This is a lot of projection and confusion on your part I'm afraid. None of this has anything to do with "feeling unsafe" beyond the basic ways perhaps we should given the state of smart home devices, cloud service dependencies etc, and how valuable our digital lives and monitoring of them now are. As far as security you've literally got it backwards though: moving to an open less complex higher layer is simpler, more practical, more reliable, and thus it reduces vs adds mental burden. I don't need to think as much about whether some new aggressive smart home thing is trying to scan my network and what issues it might have (they are, they do, and no I do not get total veto on what comes in vs family desires/needs), about making use of still good but now old and never updated kit, about issues in the network hardware itself (like when some UniFi gear was leaking traffic between VLANs [0]), about new surprises in WPA, ever more automated attacks, and on and on. A minute to setup a tunnel once and a lot of that evaporates for years at a time. It significantly reduces the surface area of stuff that is critical to stay on top of vs "eh, check on updates once in awhile".

None of this comes from the strange state you describe yourself as in, but from curiosity, interest, and reasonable respect for the amount of risk against both my own limitations and positive features that I want to take advantage of in my life.
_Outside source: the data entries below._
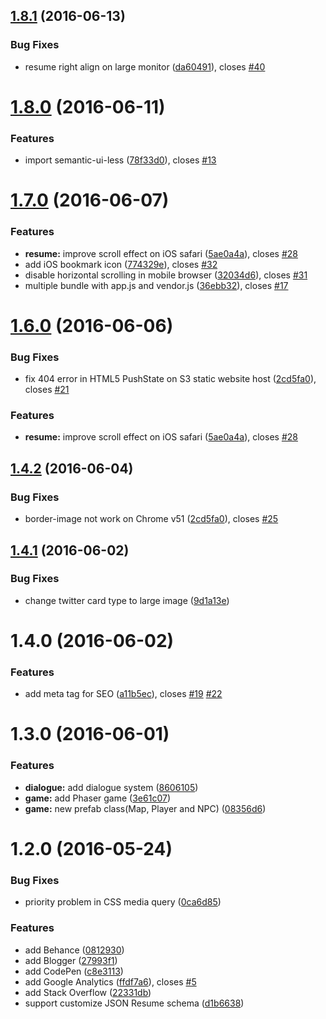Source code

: <a name="1.8.1"></a>
## [1.8.1](https://github.com/amowu/amowu.com/compare/1.8.0...1.8.1) (2016-06-13)


### Bug Fixes

* resume right align on large monitor ([da60491](https://github.com/amowu/amowu.com/commit/da60491)), closes [#40](https://github.com/amowu/amowu.com/issues/40)



<a name="1.8.0"></a>
# [1.8.0](https://github.com/amowu/amowu.com/compare/1.7.0...1.8.0) (2016-06-11)


### Features

* import semantic-ui-less ([78f33d0](https://github.com/amowu/amowu.com/commit/78f33d0)), closes [#13](https://github.com/amowu/amowu.com/issues/13)



<a name="1.7.0"></a>
# [1.7.0](https://github.com/amowu/amowu.com/compare/1.6.0...1.7.0) (2016-06-07)


### Features

* **resume:** improve scroll effect on iOS safari ([5ae0a4a](https://github.com/amowu/amowu.com/commit/5ae0a4a)), closes [#28](https://github.com/amowu/amowu.com/issues/28)
* add iOS bookmark icon ([774329e](https://github.com/amowu/amowu.com/commit/774329e)), closes [#32](https://github.com/amowu/amowu.com/issues/32)
* disable horizontal scrolling in mobile browser ([32034d6](https://github.com/amowu/amowu.com/commit/32034d6)), closes [#31](https://github.com/amowu/amowu.com/issues/31)
* multiple bundle with app.js and vendor.js ([36ebb32](https://github.com/amowu/amowu.com/commit/36ebb32)), closes [#17](https://github.com/amowu/amowu.com/issues/17)



<a name="1.6.0"></a>
# [1.6.0](https://github.com/amowu/amowu.com/compare/1.4.2...1.6.0) (2016-06-06)


### Bug Fixes

* fix 404 error in HTML5 PushState on S3 static website host ([2cd5fa0](https://github.com/amowu/amowu.com/commit/2cd5fa0)), closes [#21](https://github.com/amowu/amowu.com/issues/21)


### Features

* **resume:** improve scroll effect on iOS safari ([5ae0a4a](https://github.com/amowu/amowu.com/commit/5ae0a4a)), closes [#28](https://github.com/amowu/amowu.com/issues/28)



<a name="1.4.2"></a>
## [1.4.2](https://github.com/amowu/amowu.com/compare/1.4.1...1.4.2) (2016-06-04)


### Bug Fixes

* border-image not work on Chrome v51 ([2cd5fa0](https://github.com/amowu/amowu.com/commit/2cd5fa0)), closes [#25](https://github.com/amowu/amowu.com/issues/25)



<a name="1.4.1"></a>
## [1.4.1](https://github.com/amowu/amowu.com/compare/1.4.0...1.4.1) (2016-06-02)


### Bug Fixes

* change twitter card type to large image ([9d1a13e](https://github.com/amowu/amowu.com/commit/9d1a13e))



<a name="1.4.0"></a>
# 1.4.0 (2016-06-02)


### Features

* add <head> meta tag for SEO ([a11b5ec](https://github.com/amowu/amowu.com/commit/a11b5ec)), closes [#19](https://github.com/amowu/amowu.com/issues/19) [#22](https://github.com/amowu/amowu.com/issues/22)



<a name="1.3.0"></a>
# 1.3.0 (2016-06-01)


### Features

* **dialogue:** add dialogue system ([8606105](https://github.com/amowu/amowu.com/commit/8606105))
* **game:** add Phaser game ([3e61c07](https://github.com/amowu/amowu.com/commit/3e61c07))
* **game:** new prefab class(Map, Player and NPC) ([08356d6](https://github.com/amowu/amowu.com/commit/08356d6))



<a name="1.2.0"></a>
# 1.2.0 (2016-05-24)


### Bug Fixes

* priority problem in CSS media query ([0ca6d85](https://github.com/amowu/amowu.com/commit/0ca6d85))


### Features

* add Behance ([0812930](https://github.com/amowu/amowu.com/commit/0812930))
* add Blogger ([27993f1](https://github.com/amowu/amowu.com/commit/27993f1))
* add CodePen ([c8e3113](https://github.com/amowu/amowu.com/commit/c8e3113))
* add Google Analytics ([ffdf7a6](https://github.com/amowu/amowu.com/commit/ffdf7a6)), closes [#5](https://github.com/amowu/amowu.com/issues/5)
* add Stack Overflow ([22331db](https://github.com/amowu/amowu.com/commit/22331db))
* support customize JSON Resume schema ([d1b6638](https://github.com/amowu/amowu.com/commit/d1b6638))



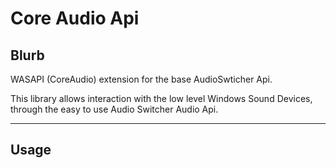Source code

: Core Audio Api
=================

Blurb
------

WASAPI (CoreAudio) extension for the base AudioSwticher Api.

This library allows interaction with the low level Windows Sound Devices, through the easy to use Audio Switcher Audio
Api.


- - -

Usage
------

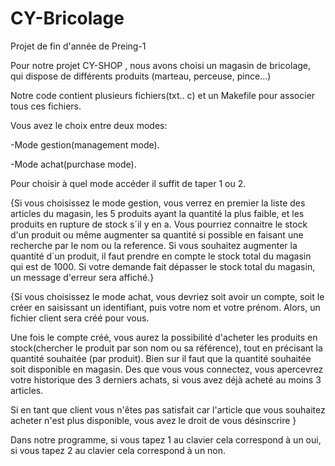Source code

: # CY-Bricolage
Projet de fin d'année de Preing-1


Pour notre projet CY-SHOP , nous avons choisi un magasin de bricolage, qui dispose de différents produits (marteau, perceuse, pince...)

Notre code contient plusieurs fichiers(txt.. c) et un Makefile pour associer tous ces fichiers. 

Vous avez le choix entre deux modes:

-Mode gestion(management mode).
 
 -Mode achat(purchase mode).

Pour choisir à quel mode accéder il suffit de taper 1 ou 2.

{Si vous choisissez le mode gestion, vous verrez en premier la liste des articles du magasin, les 5 produits ayant la quantité la plus faible, et les produits en rupture de stock s´il y en a. Vous pourriez connaitre le stock d'un produit ou même augmenter sa quantité si possible en faisant une recherche par le nom ou la reference. Si vous souhaitez augmenter la quantité d´un produit, il faut prendre en compte le stock total du magasin qui est de 1000. Si votre demande fait dépasser le stock total du magasin, un message d'erreur sera affiché.}

{Si vous choisissez le mode achat, vous devriez soit avoir un compte, soit le créer en saisissant un identifiant, puis votre nom et votre prénom. Alors, un fichier client sera créé pour vous.                                                                                                                            

Une fois le compte créé, vous aurez la possibilité d'acheter les produits en stock(chercher le produit par son nom ou sa référence), tout en précisant la quantité souhaitée (par produit). Bien sur il faut que la quantité souhaitée soit disponible en magasin. Des que vous vous connectez, vous apercevrez votre historique des 3 derniers achats, si vous avez déjà acheté au moins 3 articles. 


Si en tant que client vous n'êtes pas satisfait car l'article que vous souhaitez acheter n'est plus disponible, vous avez le droit de vous désinscrire }

Dans notre programme, si vous tapez 1 au clavier cela correspond à un oui, si vous tapez 2 au clavier cela correspond à un non.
Indeed if I didn't consider my home, office, and other work spaces fundamentally physically safe that would undermine the foundation of self-hosting! But physically safe with great neighbors and so on is separate from the connection to the entire rest of the planet, and the various black box objects we bring into said safe home made by profit seeking multinationals capable of communicating without our approval over said connection to the entire rest of the planet right? I hope you're making progress though!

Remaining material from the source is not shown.